### DIRECTIONS FOR THIS TASK
Examine the data below and state how many lines contain "else", offering no other words.

[Records from a dataset]
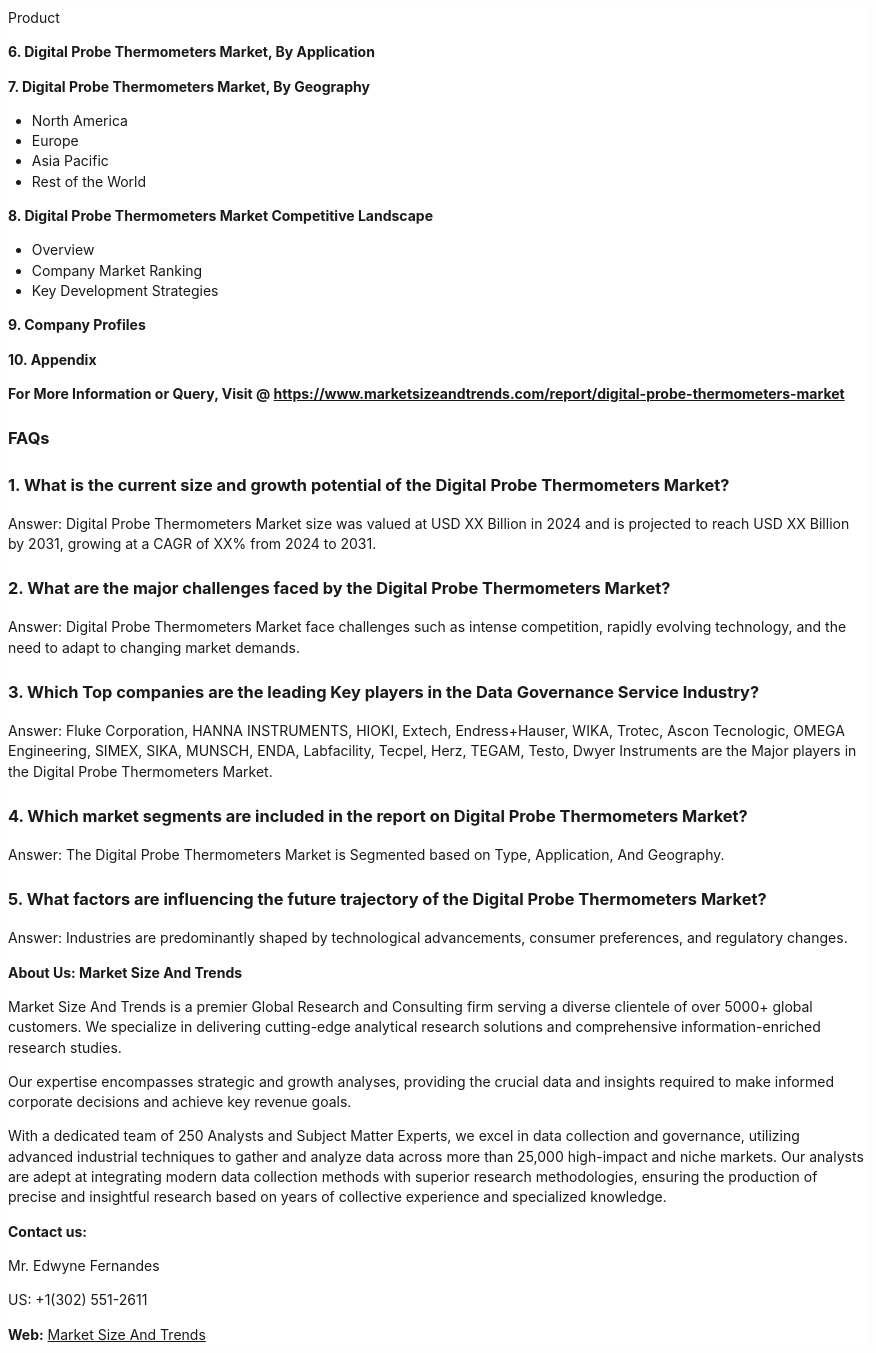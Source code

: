 Product</span></strong></p></div><div class="" data-test-id=""><p><strong><span class="">6. Digital Probe Thermometers Market, By Application</span></strong></p></div><div class="" data-test-id=""><p><strong><span class="">7. Digital Probe Thermometers Market, By Geography</span></strong></p></div><div class="" data-test-id=""><ul><li><span class="">North America</span></li><li><span class="">Europe</span></li><li><span class="">Asia Pacific</span></li><li><span class="">Rest of the World</span></li></ul></div><div class="" data-test-id=""><p><strong><span class="">8. Digital Probe Thermometers Market Competitive Landscape</span></strong></p></div><div class="" data-test-id=""><ul><li><span class="">Overview</span></li><li><span class="">Company Market Ranking</span></li><li><span class="">Key Development Strategies</span></li></ul></div><div class="" data-test-id=""><p><strong><span class="">9. Company Profiles</span></strong></p></div><div class="" data-test-id=""><p><strong><span class="">10. Appendix</span></strong></p></div><div class="" data-test-id=""><p><strong><span class="">For More Information or Query, Visit @ <a href="https://www.marketsizeandtrends.com/report/digital-probe-thermometers-market" target="_blank">https://www.marketsizeandtrends.com/report/digital-probe-thermometers-market</a></span></strong></p></div><div class="" data-test-id=""><div class="article-main__content" data-test-id="publishing-text-block"><h3><strong><span class="">FAQs</span></strong></h3></div><div class="article-main__content" data-test-id="publishing-text-block"><h3><span class="">1. What is the current size and growth potential of the Digital Probe Thermometers Market?</span></h3></div><div class="article-main__content" data-test-id="publishing-text-block"><p><span class="font-[700]">Answer</span><span class="">: Digital Probe Thermometers Market size was valued at USD XX Billion in 2024 and is projected to reach USD XX Billion by 2031, growing at a CAGR of XX% from 2024 to 2031.</span></p></div><div class="article-main__content" data-test-id="publishing-text-block"><h3><span class="">2. What are the major challenges faced by the Digital Probe Thermometers Market?</span></h3></div><div class="article-main__content" data-test-id="publishing-text-block"><p><span class="font-[700]">Answer</span><span class="">: Digital Probe Thermometers Market face challenges such as intense competition, rapidly evolving technology, and the need to adapt to changing market demands.</span></p></div><div class="article-main__content" data-test-id="publishing-text-block"><h3><span class="">3. Which Top companies are the leading Key players in the Data Governance Service Industry?</span></h3></div><div class="article-main__content" data-test-id="publishing-text-block"><p><span class="font-[700]">Answer</span><span class="">: Fluke Corporation, HANNA INSTRUMENTS, HIOKI, Extech, Endress+Hauser, WIKA, Trotec, Ascon Tecnologic, OMEGA Engineering, SIMEX, SIKA, MUNSCH, ENDA, Labfacility, Tecpel, Herz, TEGAM, Testo, Dwyer Instruments are the Major players in the Digital Probe Thermometers Market.</span></p></div><div class="article-main__content" data-test-id="publishing-text-block"><h3><span class="">4. Which market segments are included in the report on Digital Probe Thermometers Market?</span></h3></div><div class="article-main__content" data-test-id="publishing-text-block"><p><span class="font-[700]">Answer</span><span class="">: The Digital Probe Thermometers Market is Segmented based on Type, Application, And Geography.</span></p></div><div class="article-main__content" data-test-id="publishing-text-block"><h3><span class="">5. What factors are influencing the future trajectory of the Digital Probe Thermometers Market?</span></h3></div><div class="article-main__content" data-test-id="publishing-text-block"><p><span class="font-[700]">Answer:</span><span class="">&nbsp;Industries are predominantly shaped by technological advancements, consumer preferences, and regulatory changes.</span></p></div><p><strong><span class="">About Us: Market Size And Trends</span></strong></p></div><div class="" data-test-id=""><p><span class="">Market Size And Trends is a premier Global Research and Consulting firm serving a diverse clientele of over 5000+ global customers. We specialize in delivering cutting-edge analytical research solutions and comprehensive information-enriched research studies.</span></p></div><div class="" data-test-id=""><p><span class="">Our expertise encompasses strategic and growth analyses, providing the crucial data and insights required to make informed corporate decisions and achieve key revenue goals.</span></p></div><div class="" data-test-id=""><p><span class="">With a dedicated team of 250 Analysts and Subject Matter Experts, we excel in data collection and governance, utilizing advanced industrial techniques to gather and analyze data across more than 25,000 high-impact and niche markets. Our analysts are adept at integrating modern data collection methods with superior research methodologies, ensuring the production of precise and insightful research based on years of collective experience and specialized knowledge.</span></p></div><div class="" data-test-id=""><p><strong><span class="">Contact us:</span></strong></p></div><div class="" data-test-id=""><p><span class="">Mr. Edwyne Fernandes</span></p></div><div class="" data-test-id=""><p><span class="">US: +1(302) 551-2611<br /></span></p><p><span class=""><strong>Web:</strong> <a href="https://www.marketsizeandtrends.com/" target="_blank">Market Size And Trends</a></span></p></div>
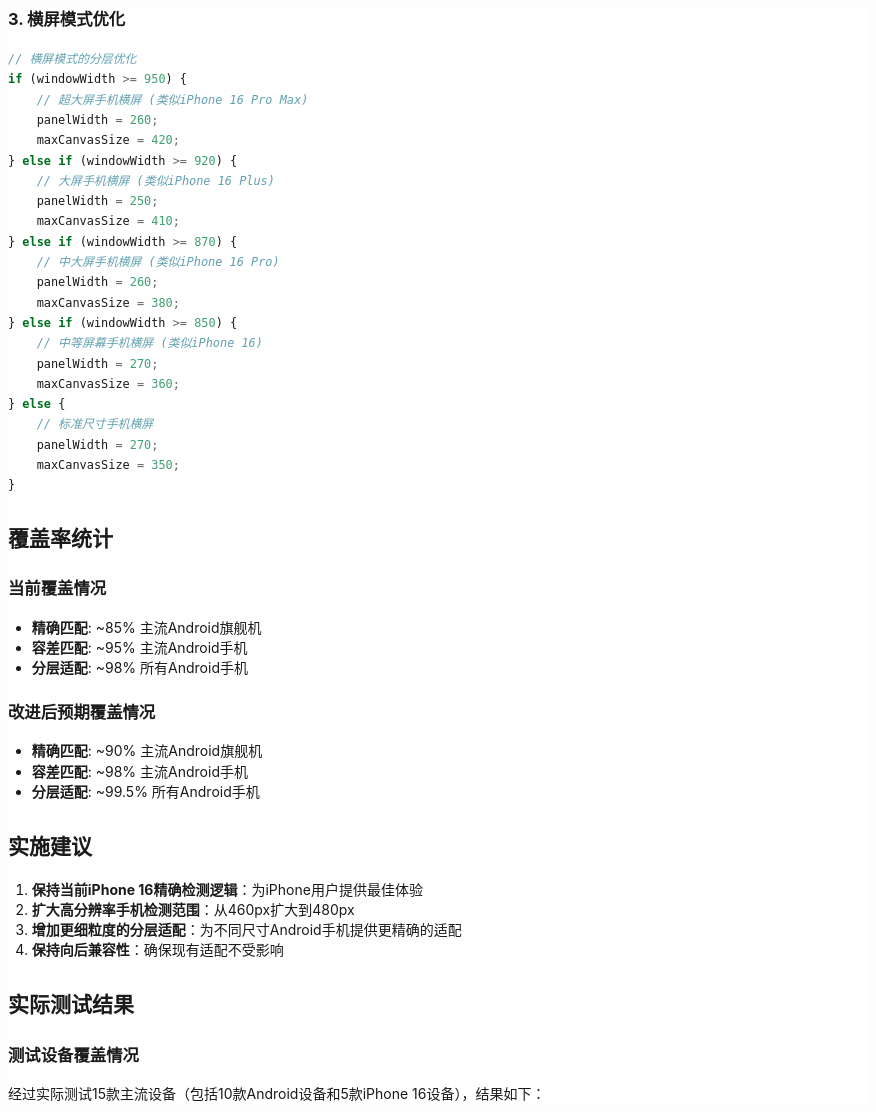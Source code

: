 ### 3. 横屏模式优化
```typescript
// 横屏模式的分层优化
if (windowWidth >= 950) {
    // 超大屏手机横屏 (类似iPhone 16 Pro Max)
    panelWidth = 260;
    maxCanvasSize = 420;
} else if (windowWidth >= 920) {
    // 大屏手机横屏 (类似iPhone 16 Plus)
    panelWidth = 250;
    maxCanvasSize = 410;
} else if (windowWidth >= 870) {
    // 中大屏手机横屏 (类似iPhone 16 Pro)
    panelWidth = 260;
    maxCanvasSize = 380;
} else if (windowWidth >= 850) {
    // 中等屏幕手机横屏 (类似iPhone 16)
    panelWidth = 270;
    maxCanvasSize = 360;
} else {
    // 标准尺寸手机横屏
    panelWidth = 270;
    maxCanvasSize = 350;
}
```

## 覆盖率统计

### 当前覆盖情况
- **精确匹配**: ~85% 主流Android旗舰机
- **容差匹配**: ~95% 主流Android手机
- **分层适配**: ~98% 所有Android手机

### 改进后预期覆盖情况
- **精确匹配**: ~90% 主流Android旗舰机
- **容差匹配**: ~98% 主流Android手机
- **分层适配**: ~99.5% 所有Android手机

## 实施建议

1. **保持当前iPhone 16精确检测逻辑**：为iPhone用户提供最佳体验
2. **扩大高分辨率手机检测范围**：从460px扩大到480px
3. **增加更细粒度的分层适配**：为不同尺寸Android手机提供更精确的适配
4. **保持向后兼容性**：确保现有适配不受影响

## 实际测试结果

### 测试设备覆盖情况
经过实际测试15款主流设备（包括10款Android设备和5款iPhone 16设备），结果如下：
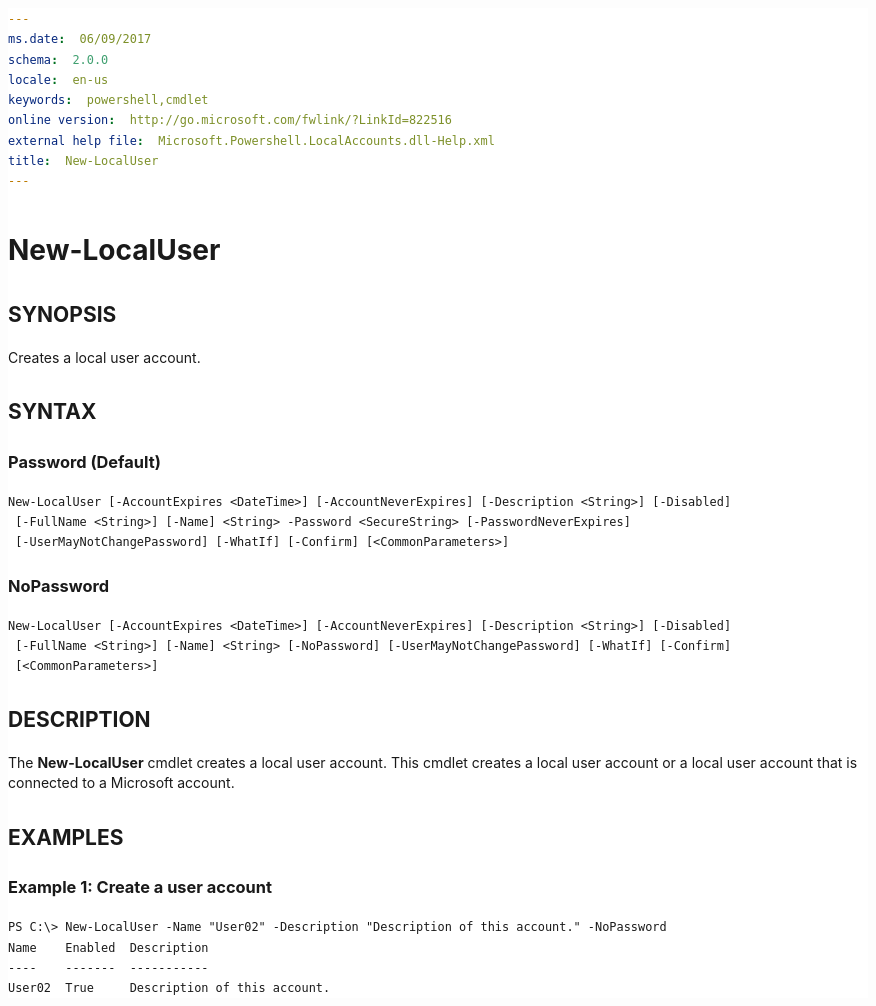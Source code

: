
 ```yaml
---
ms.date:  06/09/2017
schema:  2.0.0
locale:  en-us
keywords:  powershell,cmdlet
online version:  http://go.microsoft.com/fwlink/?LinkId=822516
external help file:  Microsoft.Powershell.LocalAccounts.dll-Help.xml
title:  New-LocalUser
---
```


# New-LocalUser

## SYNOPSIS
Creates a local user account.

## SYNTAX

### Password (Default)
```
New-LocalUser [-AccountExpires <DateTime>] [-AccountNeverExpires] [-Description <String>] [-Disabled]
 [-FullName <String>] [-Name] <String> -Password <SecureString> [-PasswordNeverExpires]
 [-UserMayNotChangePassword] [-WhatIf] [-Confirm] [<CommonParameters>]
```

### NoPassword
```
New-LocalUser [-AccountExpires <DateTime>] [-AccountNeverExpires] [-Description <String>] [-Disabled]
 [-FullName <String>] [-Name] <String> [-NoPassword] [-UserMayNotChangePassword] [-WhatIf] [-Confirm]
 [<CommonParameters>]
```

## DESCRIPTION
The **New-LocalUser** cmdlet creates a local user account.
This cmdlet creates a local user account or a local user account that is connected to a Microsoft account.

## EXAMPLES

### Example 1: Create a user account
```
PS C:\> New-LocalUser -Name "User02" -Description "Description of this account." -NoPassword
Name    Enabled  Description
----    -------  -----------
User02  True     Description of this account.
```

### SOLUTION TO THIS TASK
4